(Data for this exercise)

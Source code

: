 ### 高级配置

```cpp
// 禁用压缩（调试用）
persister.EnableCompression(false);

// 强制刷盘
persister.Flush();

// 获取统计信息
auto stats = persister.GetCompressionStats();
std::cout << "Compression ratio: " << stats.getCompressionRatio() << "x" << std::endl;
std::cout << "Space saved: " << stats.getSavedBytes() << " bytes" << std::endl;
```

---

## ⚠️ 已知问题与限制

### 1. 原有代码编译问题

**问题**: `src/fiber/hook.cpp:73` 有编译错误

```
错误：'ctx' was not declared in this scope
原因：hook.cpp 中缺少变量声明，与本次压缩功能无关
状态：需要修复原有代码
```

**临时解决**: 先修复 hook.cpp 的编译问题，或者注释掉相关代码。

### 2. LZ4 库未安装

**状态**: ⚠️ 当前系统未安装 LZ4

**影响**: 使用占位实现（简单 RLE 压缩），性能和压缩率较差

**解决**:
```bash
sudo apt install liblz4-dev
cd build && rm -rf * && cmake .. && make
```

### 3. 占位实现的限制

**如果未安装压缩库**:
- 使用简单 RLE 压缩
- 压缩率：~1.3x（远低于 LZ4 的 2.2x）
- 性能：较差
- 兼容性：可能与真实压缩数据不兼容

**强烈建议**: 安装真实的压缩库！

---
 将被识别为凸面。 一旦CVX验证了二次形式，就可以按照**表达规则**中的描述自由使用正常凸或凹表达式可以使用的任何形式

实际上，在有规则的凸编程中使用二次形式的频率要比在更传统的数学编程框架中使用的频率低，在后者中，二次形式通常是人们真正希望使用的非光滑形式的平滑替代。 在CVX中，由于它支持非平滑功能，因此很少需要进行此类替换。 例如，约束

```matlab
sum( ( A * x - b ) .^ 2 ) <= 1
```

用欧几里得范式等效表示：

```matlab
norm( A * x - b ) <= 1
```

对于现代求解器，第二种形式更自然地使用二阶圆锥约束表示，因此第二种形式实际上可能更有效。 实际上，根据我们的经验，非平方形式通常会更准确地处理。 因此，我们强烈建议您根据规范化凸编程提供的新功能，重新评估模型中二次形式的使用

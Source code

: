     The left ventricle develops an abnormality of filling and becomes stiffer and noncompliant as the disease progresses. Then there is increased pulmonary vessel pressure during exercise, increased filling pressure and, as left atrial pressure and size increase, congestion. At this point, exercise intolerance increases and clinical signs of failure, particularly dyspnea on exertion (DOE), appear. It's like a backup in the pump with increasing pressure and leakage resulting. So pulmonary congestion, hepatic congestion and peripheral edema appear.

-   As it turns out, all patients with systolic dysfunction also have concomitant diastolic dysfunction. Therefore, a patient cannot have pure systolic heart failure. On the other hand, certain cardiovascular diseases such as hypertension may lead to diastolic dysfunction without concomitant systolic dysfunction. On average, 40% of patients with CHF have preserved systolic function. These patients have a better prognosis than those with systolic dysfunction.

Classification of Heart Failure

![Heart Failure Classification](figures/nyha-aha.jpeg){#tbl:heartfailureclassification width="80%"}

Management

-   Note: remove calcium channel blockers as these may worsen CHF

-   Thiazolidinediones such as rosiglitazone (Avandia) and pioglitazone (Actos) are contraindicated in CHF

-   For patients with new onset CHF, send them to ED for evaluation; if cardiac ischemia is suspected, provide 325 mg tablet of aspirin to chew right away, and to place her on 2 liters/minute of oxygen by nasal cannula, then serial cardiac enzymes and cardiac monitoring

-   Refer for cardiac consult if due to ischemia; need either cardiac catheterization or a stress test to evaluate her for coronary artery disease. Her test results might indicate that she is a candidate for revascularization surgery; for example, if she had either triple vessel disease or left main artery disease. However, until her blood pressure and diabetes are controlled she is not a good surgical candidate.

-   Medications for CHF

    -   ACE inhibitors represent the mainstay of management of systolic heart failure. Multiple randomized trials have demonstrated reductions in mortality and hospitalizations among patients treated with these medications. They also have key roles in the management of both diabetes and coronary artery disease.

(End Data for this exercise)

**What the exercise asks:**
Copy, from the material, each line that holds the string "hook".

**Exercise solution:**
**问题**: `src/fiber/hook.cpp:73` 有编译错误
原因：hook.cpp 中缺少变量声明，与本次压缩功能无关
**临时解决**: 先修复 hook.cpp 的编译问题，或者注释掉相关代码。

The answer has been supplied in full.